◆ WHAT YOU SHOULD DO ◆
Pick out all lines in the listing holding the string "will" and copy them.

◆ INFORMATION ◆
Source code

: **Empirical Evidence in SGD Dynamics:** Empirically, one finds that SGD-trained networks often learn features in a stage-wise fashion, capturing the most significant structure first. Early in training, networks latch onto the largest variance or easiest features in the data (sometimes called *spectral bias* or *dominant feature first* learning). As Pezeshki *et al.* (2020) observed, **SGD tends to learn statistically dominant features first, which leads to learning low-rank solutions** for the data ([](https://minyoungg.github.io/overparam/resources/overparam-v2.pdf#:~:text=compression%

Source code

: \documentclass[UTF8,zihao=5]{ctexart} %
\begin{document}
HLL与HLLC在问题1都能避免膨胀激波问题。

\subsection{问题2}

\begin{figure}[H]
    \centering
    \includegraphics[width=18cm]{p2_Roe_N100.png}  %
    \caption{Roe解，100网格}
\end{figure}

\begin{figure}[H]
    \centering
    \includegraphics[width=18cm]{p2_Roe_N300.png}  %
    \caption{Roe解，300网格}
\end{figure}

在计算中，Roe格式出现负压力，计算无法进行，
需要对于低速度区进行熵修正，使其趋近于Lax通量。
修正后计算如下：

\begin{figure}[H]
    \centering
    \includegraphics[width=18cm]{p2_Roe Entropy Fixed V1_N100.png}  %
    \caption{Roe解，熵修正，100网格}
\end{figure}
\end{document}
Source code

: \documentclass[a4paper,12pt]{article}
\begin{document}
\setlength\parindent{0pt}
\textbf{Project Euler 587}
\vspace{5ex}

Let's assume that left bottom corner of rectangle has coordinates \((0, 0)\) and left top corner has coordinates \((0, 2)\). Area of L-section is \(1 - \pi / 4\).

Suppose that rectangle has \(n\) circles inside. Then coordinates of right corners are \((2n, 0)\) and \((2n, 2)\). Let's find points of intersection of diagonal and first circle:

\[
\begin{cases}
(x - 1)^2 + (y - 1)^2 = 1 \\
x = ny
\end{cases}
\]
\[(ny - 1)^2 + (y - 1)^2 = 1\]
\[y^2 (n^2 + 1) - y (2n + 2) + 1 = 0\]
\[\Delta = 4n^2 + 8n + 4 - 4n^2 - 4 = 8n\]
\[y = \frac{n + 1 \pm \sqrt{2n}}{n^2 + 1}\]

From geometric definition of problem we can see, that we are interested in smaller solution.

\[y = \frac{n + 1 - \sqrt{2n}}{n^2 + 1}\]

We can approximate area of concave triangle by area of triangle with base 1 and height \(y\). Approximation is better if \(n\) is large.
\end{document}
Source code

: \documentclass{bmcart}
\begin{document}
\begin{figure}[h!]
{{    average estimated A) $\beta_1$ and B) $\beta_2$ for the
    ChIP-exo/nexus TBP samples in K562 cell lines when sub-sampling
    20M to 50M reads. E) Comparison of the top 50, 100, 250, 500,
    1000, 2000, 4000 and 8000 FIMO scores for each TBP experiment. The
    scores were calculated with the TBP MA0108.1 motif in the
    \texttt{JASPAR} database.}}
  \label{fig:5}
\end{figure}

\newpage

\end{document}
...
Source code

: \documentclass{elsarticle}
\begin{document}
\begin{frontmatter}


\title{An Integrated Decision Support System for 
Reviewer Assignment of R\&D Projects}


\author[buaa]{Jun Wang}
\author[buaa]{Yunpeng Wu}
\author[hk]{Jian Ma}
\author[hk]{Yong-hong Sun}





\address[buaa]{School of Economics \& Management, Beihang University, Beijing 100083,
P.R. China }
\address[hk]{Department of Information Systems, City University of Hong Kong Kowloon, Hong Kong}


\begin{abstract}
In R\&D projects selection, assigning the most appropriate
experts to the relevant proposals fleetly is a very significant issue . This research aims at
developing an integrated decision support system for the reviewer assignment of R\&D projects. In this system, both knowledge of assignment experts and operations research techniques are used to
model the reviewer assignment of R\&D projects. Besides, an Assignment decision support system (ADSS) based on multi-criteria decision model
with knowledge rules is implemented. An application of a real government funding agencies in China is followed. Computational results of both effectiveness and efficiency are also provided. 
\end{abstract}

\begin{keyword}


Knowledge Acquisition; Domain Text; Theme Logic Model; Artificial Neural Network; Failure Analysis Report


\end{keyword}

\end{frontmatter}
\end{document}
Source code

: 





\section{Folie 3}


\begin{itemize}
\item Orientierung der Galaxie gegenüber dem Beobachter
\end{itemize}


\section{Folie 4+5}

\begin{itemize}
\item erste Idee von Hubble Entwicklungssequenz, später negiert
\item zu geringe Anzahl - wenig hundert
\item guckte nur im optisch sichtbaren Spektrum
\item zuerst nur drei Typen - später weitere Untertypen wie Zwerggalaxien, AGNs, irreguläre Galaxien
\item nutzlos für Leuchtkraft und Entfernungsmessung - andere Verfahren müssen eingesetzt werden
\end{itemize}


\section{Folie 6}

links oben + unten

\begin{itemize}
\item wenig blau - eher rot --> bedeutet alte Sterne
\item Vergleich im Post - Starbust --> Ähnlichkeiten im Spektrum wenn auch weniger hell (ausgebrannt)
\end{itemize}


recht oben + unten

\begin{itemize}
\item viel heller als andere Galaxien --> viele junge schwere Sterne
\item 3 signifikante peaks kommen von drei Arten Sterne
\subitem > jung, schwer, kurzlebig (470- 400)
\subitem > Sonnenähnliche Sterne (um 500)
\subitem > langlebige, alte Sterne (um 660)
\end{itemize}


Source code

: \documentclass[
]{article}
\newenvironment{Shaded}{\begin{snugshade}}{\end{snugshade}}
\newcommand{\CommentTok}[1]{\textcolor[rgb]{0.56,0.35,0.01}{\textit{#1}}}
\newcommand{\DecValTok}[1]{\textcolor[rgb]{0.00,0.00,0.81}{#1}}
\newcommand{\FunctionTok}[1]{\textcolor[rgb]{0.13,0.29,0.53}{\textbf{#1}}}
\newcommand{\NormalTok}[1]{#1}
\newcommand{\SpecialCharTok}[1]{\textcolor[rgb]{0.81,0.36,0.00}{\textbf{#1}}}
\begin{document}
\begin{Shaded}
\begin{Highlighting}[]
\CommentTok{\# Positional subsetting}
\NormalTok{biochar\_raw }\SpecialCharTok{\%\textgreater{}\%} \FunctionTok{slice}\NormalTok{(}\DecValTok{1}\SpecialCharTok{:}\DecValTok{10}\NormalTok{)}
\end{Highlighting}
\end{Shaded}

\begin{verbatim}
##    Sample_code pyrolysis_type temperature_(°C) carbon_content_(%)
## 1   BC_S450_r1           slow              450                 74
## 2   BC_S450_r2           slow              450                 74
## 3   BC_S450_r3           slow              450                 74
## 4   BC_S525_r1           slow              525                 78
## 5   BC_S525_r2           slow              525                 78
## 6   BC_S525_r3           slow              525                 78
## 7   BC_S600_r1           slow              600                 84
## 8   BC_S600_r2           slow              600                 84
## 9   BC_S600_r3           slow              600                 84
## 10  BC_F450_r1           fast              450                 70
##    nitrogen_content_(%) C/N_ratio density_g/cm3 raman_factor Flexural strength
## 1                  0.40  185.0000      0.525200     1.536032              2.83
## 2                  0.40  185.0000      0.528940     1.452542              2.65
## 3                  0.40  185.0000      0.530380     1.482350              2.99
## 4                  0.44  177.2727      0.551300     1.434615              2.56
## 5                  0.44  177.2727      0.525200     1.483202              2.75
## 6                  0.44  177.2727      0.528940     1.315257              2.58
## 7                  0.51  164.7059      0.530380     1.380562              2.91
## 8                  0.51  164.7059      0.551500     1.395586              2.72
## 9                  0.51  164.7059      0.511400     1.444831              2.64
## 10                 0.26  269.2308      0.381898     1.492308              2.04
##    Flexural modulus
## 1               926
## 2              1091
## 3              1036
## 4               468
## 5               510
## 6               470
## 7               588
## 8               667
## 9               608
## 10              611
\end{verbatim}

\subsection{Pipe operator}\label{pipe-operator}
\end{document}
==
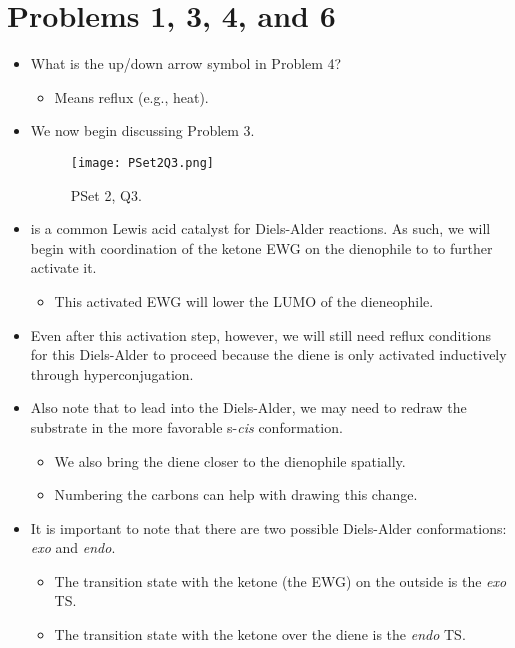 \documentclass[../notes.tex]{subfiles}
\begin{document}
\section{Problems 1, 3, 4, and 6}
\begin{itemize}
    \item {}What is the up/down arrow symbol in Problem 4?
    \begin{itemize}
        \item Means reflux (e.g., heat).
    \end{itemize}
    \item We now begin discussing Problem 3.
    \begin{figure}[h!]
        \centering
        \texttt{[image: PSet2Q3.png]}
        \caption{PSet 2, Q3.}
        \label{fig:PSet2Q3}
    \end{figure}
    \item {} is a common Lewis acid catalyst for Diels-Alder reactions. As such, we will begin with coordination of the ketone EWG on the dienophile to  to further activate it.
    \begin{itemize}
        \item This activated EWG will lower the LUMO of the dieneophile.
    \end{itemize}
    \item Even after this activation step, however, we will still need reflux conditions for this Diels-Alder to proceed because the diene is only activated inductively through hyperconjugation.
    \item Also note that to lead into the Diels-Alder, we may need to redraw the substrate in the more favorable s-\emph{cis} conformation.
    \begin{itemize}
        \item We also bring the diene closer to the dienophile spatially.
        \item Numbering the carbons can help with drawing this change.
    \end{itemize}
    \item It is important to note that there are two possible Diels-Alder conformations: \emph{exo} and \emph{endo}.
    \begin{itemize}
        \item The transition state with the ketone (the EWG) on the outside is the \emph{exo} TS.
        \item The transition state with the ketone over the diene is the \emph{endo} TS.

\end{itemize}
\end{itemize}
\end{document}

◆ OUTPUT FOR THIS EXERCISE ◆
    \item {} is a common Lewis acid catalyst for Diels-Alder reactions. As such, we will begin with coordination of the ketone EWG on the dienophile to  to further activate it.
        \item This activated EWG will lower the LUMO of the dieneophile.
    \item Even after this activation step, however, we will still need reflux conditions for this Diels-Alder to proceed because the diene is only activated inductively through hyperconjugation.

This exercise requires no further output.